5. The method according to claim 1, wherein the aggregating the matching data set based on the type of the rule corresponding to each piece of data to be analyzed to obtain the alarm data comprises:

for each of the data to be analyzed: if the type of the rule corresponding to the data to be analyzed is an alarm type, determining the data to be analyzed as alarm data to be judged to obtain an alarm data set to be judged;

aiming at each alarm data subset to be judged: and performing second aggregation processing to obtain the alarm data corresponding to the alarm data subset to be judged.
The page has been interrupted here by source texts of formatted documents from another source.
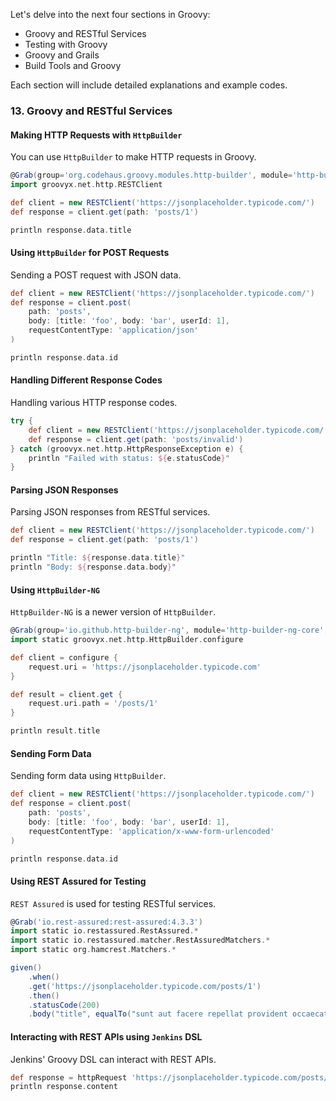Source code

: Let's delve into the next four sections in Groovy: 

- Groovy and RESTful Services
- Testing with Groovy
- Groovy and Grails
- Build Tools and Groovy

Each section will include detailed explanations and example codes.

### 13. Groovy and RESTful Services

#### Making HTTP Requests with `HttpBuilder`

You can use `HttpBuilder` to make HTTP requests in Groovy.

```groovy
@Grab(group='org.codehaus.groovy.modules.http-builder', module='http-builder', version='0.7.1')
import groovyx.net.http.RESTClient

def client = new RESTClient('https://jsonplaceholder.typicode.com/')
def response = client.get(path: 'posts/1')

println response.data.title
```

#### Using `HttpBuilder` for POST Requests

Sending a POST request with JSON data.

```groovy
def client = new RESTClient('https://jsonplaceholder.typicode.com/')
def response = client.post(
    path: 'posts',
    body: [title: 'foo', body: 'bar', userId: 1],
    requestContentType: 'application/json'
)

println response.data.id
```

#### Handling Different Response Codes

Handling various HTTP response codes.

```groovy
try {
    def client = new RESTClient('https://jsonplaceholder.typicode.com/')
    def response = client.get(path: 'posts/invalid')
} catch (groovyx.net.http.HttpResponseException e) {
    println "Failed with status: ${e.statusCode}"
}
```

#### Parsing JSON Responses

Parsing JSON responses from RESTful services.

```groovy
def client = new RESTClient('https://jsonplaceholder.typicode.com/')
def response = client.get(path: 'posts/1')

println "Title: ${response.data.title}"
println "Body: ${response.data.body}"
```

#### Using `HttpBuilder-NG`

`HttpBuilder-NG` is a newer version of `HttpBuilder`.

```groovy
@Grab(group='io.github.http-builder-ng', module='http-builder-ng-core', version='1.0.4')
import static groovyx.net.http.HttpBuilder.configure

def client = configure {
    request.uri = 'https://jsonplaceholder.typicode.com'
}

def result = client.get {
    request.uri.path = '/posts/1'
}

println result.title
```

#### Sending Form Data

Sending form data using `HttpBuilder`.

```groovy
def client = new RESTClient('https://jsonplaceholder.typicode.com/')
def response = client.post(
    path: 'posts',
    body: [title: 'foo', body: 'bar', userId: 1],
    requestContentType: 'application/x-www-form-urlencoded'
)

println response.data.id
```

#### Using REST Assured for Testing

`REST Assured` is used for testing RESTful services.

```groovy
@Grab('io.rest-assured:rest-assured:4.3.3')
import static io.restassured.RestAssured.*
import static io.restassured.matcher.RestAssuredMatchers.*
import static org.hamcrest.Matchers.*

given()
    .when()
    .get('https://jsonplaceholder.typicode.com/posts/1')
    .then()
    .statusCode(200)
    .body("title", equalTo("sunt aut facere repellat provident occaecati excepturi optio reprehenderit"))
```

#### Interacting with REST APIs using `Jenkins` DSL

Jenkins' Groovy DSL can interact with REST APIs.

```groovy
def response = httpRequest 'https://jsonplaceholder.typicode.com/posts/1'
println response.content
```




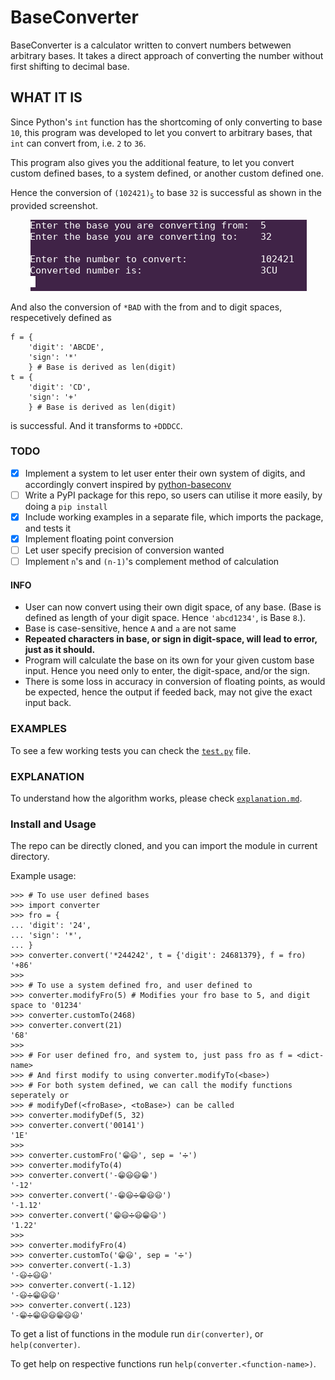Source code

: # BaseConverter

  BaseConverter is a calculator written to convert numbers betwewen arbitrary bases. It takes a direct approach of converting the number without first shifting to decimal base.

## WHAT IT IS
  Since Python's `int` function has the shortcoming of only converting to base `10`, this program was developed to let you convert to arbitrary bases, that `int` can convert from, i.e. `2` to `36`.

  This program also gives you the additional feature, to let you convert custom defined bases, to a system defined, or another custom defined one.

  Hence the conversion of `(102421)`<sub>`5`</sub> to base `32` is successful as shown in the provided screenshot.

  &emsp;&emsp; ![](output.png?raw=true)

  And also the conversion of `*BAD` with the from and to digit spaces, respecetively defined as
```python3
f = {
    'digit': 'ABCDE',
    'sign': '*'
    } # Base is derived as len(digit)
t = {
    'digit': 'CD',
    'sign': '+'
    } # Base is derived as len(digit)
```
  is successful. And it transforms to `+DDDCC`.


### TODO
  - [x] Implement a system to let user enter their own system of digits, and accordingly convert inspired by [python-baseconv](https://github.com/semente/python-baseconv 'Base Converter, which uses decimal algorithm for conversion between bases.')
  - [ ] Write a PyPI package for this repo, so users can utilise it more easily, by doing a `pip install`
  - [x] Include working examples in a separate file, which imports the package, and tests it
  - [x] Implement floating point conversion
  - [ ] Let user specify precision of conversion wanted
  - [ ] Implement `n`'s and `(n-1)`'s complement method of calculation

#### INFO
  - User can now convert using their own digit space, of any base. (Base is defined as length of your digit space. Hence `'abcd1234'`, is Base `8`.).
  - Base is case-sensitive, hence `A` and `a` are not same
  - **Repeated characters in base, or sign in digit-space, will lead to error, just as it should.**
  - Program will calculate the base on its own for your given custom base input. Hence you need only to enter, the digit-space, and/or the sign.
  - There is some loss in accuracy in conversion of floating points, as would be expected, hence the output if feeded back, may not give the exact input back.

### EXAMPLES
  To see a few working tests you can check the [`test.py`](test.py 'Tests for the program.') file.

### EXPLANATION
  To understand how the algorithm works, please check [`explanation.md`](explanation.md 'Explanation written for how the algorithm operates and calculates').

### Install and Usage
  The repo can be directly cloned, and you can import the module in current directory.

  Example usage:

```python3
>>> # To use user defined bases
>>> import converter
>>> fro = {
... 'digit': '24',
... 'sign': '*',
... }
>>> converter.convert('*244242', t = {'digit': 24681379}, f = fro)
'+86'
>>>
>>> # To use a system defined fro, and user defined to
>>> converter.modifyFro(5) # Modifies your fro base to 5, and digit space to '01234'
>>> converter.customTo(2468)
>>> converter.convert(21)
'68'
>>>
>>> # For user defined fro, and system to, just pass fro as f = <dict-name>
>>> # And first modify to using converter.modifyTo(<base>)
>>> # For both system defined, we can call the modify functions seperately or
>>> # modifyDef(<froBase>, <toBase>) can be called
>>> converter.modifyDef(5, 32)
>>> converter.convert('00141')
'1E'
>>>
>>> converter.customFro('😁😃', sep = '➗')
>>> converter.modifyTo(4)
>>> converter.convert('-😁😃😃😁')
'-12'
>>> converter.convert('-😁😃➗😁😃😃')
'-1.12'
>>> converter.convert('😁😃➗😃😁😃')
'1.22'
>>>
>>> converter.modifyFro(4)
>>> converter.customTo('😁😃', sep = '➗')
>>> converter.convert(-1.3)
'-😃➗😃😃'
>>> converter.convert(-1.12)
'-😃➗😁😃😃'
>>> converter.convert(.123)
'-😁➗😁😃😃😁😃😃'
```

  To get a list of functions in the module run `dir(converter)`, or `help(converter)`.

  To get help on respective functions run `help(converter.<function-name>)`.

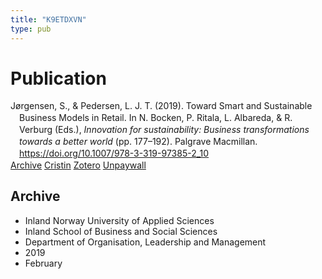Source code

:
 ```yaml
---
title: "K9ETDXVN"
type: pub
---
```

<h1>Publication</h1>
<article id="csl-bib-container-K9ETDXVN" class="csl-bib-container">
  <div class="csl-bib-body" style="line-height: 1.35; padding-left: 1em; text-indent:-1em;">
  <div class="csl-entry">J&#xF8;rgensen, S., &amp; Pedersen, L. J. T. (2019). Toward Smart and Sustainable Business Models in Retail. In N. Bocken, P. Ritala, L. Albareda, &amp; R. Verburg (Eds.), <i>Innovation for sustainability: Business transformations towards a better world</i> (pp. 177&#x2013;192). Palgrave Macmillan. <a href="https://doi.org/10.1007/978-3-319-97385-2_10">https://doi.org/10.1007/978-3-319-97385-2_10</a></div>
</div>
  <div class="csl-bib-buttons">
    <a href="#taxonomy-article-K9ETDXVN" class="csl-bib-button">Archive</a>
    <a href="https://app.cristin.no/results/show.jsf?id=1680634" alt="Cristin URL" class="csl-bib-button">Cristin</a>
    <a href="http://zotero.org/groups/5402882/items/K9ETDXVN" alt="Zotero URL" class="csl-bib-button">Zotero</a>
    <a href="https://doi.org/10.1007/978-3-319-97385-2_10" class="csl-bib-button">Unpaywall</a>
  </div>
  <div id="csl-bib-meta-container-K9ETDXVN"></div>
</article>
<div id="csl-bib-meta-K9ETDXVN" class="csl-bib-meta">
  <article id="taxonomy-article-K9ETDXVN" class="taxonomy-article">
    <h1>Archive</h1>
    <ul>
      <li>Inland Norway University of Applied Sciences</li>
      <li>Inland School of Business and Social Sciences</li>
      <li>Department of Organisation, Leadership and Management</li>
      <li>2019</li>
      <li>February</li>
    </ul>
  </article>
</div>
6. The method of claim 5, wherein generating alert prompt information based on the alert data comprises:

acquiring historical reference data;

7. The method according to claim 1, wherein the aggregating the matching data sets based on the type of the rule corresponding to each piece of data to be analyzed further comprises:

for each of the data to be analyzed: if the type of the rule corresponding to the data to be analyzed is a statistical type, determining the data to be analyzed as the data to be statistical, and obtaining a data set to be statistical;

performing aggregation processing on the data set to be counted;

8. A data processing apparatus, comprising:

the second acquisition module is used for acquiring a rule set; the rule set comprises a plurality of rules and an identification and a type of each rule in the plurality of rules;

the first determining module is used for matching the data set to be analyzed with the rule set according to the mapping relation to obtain a matched data set; the mapping relation comprises an identifier of each piece of data to be analyzed in the data set to be analyzed and an identifier of a rule corresponding to the identifier of each piece of data to be analyzed; the matching data set comprises each piece of data to be analyzed and the type of a rule corresponding to each piece of data to be analyzed;

9. An apparatus comprising a processor and a memory, wherein at least one instruction or at least one program is stored in the memory, and wherein the at least one instruction or the at least one program is loaded by the processor and executes the data processing method according to any one of claims 1 to 7.

10. A computer storage medium, in which at least one instruction or at least one program is stored, which is loaded and executed by a processor to implement the data processing method according to any one of claims 1 to 7.